I definitely feel more unease for my parents' discomfort than for Grace's, mostly because she has slept overnight at their house before (with one or both of us) and she is so in love with them.  She loves to go over to their house and play with the fun toys they have and read books with my mom and see their sweet one-eyed dog.  And my dad-- oh, how she loves my dad.  He is seriously her favorite person in the whole wide world.  Back when Grace was still nursing, I might have been able to trump my dad in Grace's estimation, but I emphasize my uncertainty on that point.  I'm not totally sure what it is; I definitely have a high regard for my dad but Grace's devotion knows no bounds.  He has always had a mysterious charm for small children and animals-- that must say something really good about him.  One of the pleasures of motherhood has been seeing Grace build relationships with my parents and other people I love; I know that my relationships are richer now because they are intertwined with new bonds that these people have with my child.

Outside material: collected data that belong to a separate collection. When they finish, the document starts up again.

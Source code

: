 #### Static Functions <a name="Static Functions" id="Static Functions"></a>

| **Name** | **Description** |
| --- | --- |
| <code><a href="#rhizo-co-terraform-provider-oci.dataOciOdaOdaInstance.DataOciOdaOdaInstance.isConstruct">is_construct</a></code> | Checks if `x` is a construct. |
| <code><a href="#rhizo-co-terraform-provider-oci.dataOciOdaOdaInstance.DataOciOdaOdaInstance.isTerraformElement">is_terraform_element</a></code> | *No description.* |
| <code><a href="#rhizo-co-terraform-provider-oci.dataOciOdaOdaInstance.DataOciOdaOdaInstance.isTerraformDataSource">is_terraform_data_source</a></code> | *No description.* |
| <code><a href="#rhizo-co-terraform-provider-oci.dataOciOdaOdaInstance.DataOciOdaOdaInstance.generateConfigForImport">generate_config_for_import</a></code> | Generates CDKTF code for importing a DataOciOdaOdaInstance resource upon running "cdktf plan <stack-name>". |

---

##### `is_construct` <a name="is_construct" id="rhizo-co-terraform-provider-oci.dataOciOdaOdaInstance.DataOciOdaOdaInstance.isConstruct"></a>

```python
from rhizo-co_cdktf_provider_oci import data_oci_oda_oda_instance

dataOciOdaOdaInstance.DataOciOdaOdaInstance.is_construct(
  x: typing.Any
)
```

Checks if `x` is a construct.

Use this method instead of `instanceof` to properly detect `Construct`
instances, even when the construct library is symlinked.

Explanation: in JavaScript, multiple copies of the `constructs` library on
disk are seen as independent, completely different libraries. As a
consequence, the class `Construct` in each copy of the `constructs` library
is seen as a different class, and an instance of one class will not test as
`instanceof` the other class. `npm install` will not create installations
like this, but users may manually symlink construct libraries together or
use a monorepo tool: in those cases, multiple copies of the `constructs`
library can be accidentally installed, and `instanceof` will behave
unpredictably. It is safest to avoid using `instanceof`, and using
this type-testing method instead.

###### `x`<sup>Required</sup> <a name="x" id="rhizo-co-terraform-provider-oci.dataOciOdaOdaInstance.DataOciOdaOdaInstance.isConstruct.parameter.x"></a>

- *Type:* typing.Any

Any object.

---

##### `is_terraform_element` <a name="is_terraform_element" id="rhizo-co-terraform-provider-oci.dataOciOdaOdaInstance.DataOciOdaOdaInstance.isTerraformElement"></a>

The house does seem empty as I type this, and I will be glad to get her back tomorrow after lunch.  I am embarrassed to report that now that Rob and I finally have a childless 24 hours together, we still don't have much planned.  We are even more hard up for ready money than usual right now and Rob has his HUGE IMPORTANT pediatric board exams scheduled for Monday, so what we really should do is have a quiet evening at home conducive to last-minute cramming accompanied by a frugal home-made dinner.  I think we might cheat a little and go out to eat.  What kind of place would be not child-friendly at all (thus fun to go to while we are FREE, FREE AS BIRDS) but also cheap and fun for a 7-month-pregnant woman?
  • Our usual places? OUT
  • A fancy restaurant? OUT
  • A slightly seedy dive?  Sadly, also OUT
I feel like I can only satisfy two of those conditions at the same time.